*TASK PROMPT*. Whenever an image turns up, omit it and return the remaining data exactly.

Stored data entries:
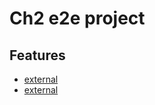 <!--
[proast]
-->
# Ch2 e2e project 

## Features

* [external](key:read)
* [external](key:implement)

*REPLY TO THE EXERCISE*.
 <!--
[proast]
-->
# Ch2 e2e project 

## Features

* [external](key:read)
* [external](key:implement)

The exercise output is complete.